HOW TO COMPLETE THIS TASK
Using the data below, count the lines that carry the string "LensE" and write only the count.

** DATA PROVIDED follows **

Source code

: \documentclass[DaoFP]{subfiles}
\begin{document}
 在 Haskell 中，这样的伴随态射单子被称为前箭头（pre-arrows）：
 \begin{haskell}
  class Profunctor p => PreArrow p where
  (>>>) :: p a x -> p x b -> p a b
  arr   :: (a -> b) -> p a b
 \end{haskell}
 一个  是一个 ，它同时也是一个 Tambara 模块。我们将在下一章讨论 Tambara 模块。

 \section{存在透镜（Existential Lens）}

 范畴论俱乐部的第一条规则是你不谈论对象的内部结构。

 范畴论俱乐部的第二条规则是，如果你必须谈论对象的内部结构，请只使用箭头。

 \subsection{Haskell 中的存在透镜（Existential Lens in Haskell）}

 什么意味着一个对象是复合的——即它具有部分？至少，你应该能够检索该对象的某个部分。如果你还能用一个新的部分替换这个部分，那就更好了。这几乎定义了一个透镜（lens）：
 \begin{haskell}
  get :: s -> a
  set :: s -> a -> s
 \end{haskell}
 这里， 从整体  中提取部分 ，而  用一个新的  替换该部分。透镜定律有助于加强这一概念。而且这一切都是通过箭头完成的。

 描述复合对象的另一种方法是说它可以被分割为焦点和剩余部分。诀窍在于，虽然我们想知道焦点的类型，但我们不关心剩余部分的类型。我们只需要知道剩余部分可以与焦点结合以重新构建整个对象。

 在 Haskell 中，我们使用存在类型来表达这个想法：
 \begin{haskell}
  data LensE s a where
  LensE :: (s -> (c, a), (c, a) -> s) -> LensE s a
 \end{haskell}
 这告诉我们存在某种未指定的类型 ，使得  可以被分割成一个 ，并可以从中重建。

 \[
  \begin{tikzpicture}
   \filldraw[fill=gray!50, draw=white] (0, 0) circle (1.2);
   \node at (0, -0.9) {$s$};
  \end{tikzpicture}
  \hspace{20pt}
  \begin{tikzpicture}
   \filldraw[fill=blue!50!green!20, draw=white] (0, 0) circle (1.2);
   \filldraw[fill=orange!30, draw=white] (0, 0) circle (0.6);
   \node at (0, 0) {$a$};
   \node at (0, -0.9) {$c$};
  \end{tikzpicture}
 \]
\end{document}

** End of DATA PROVIDED **

RESPONSE TO THIS EXERCISE
2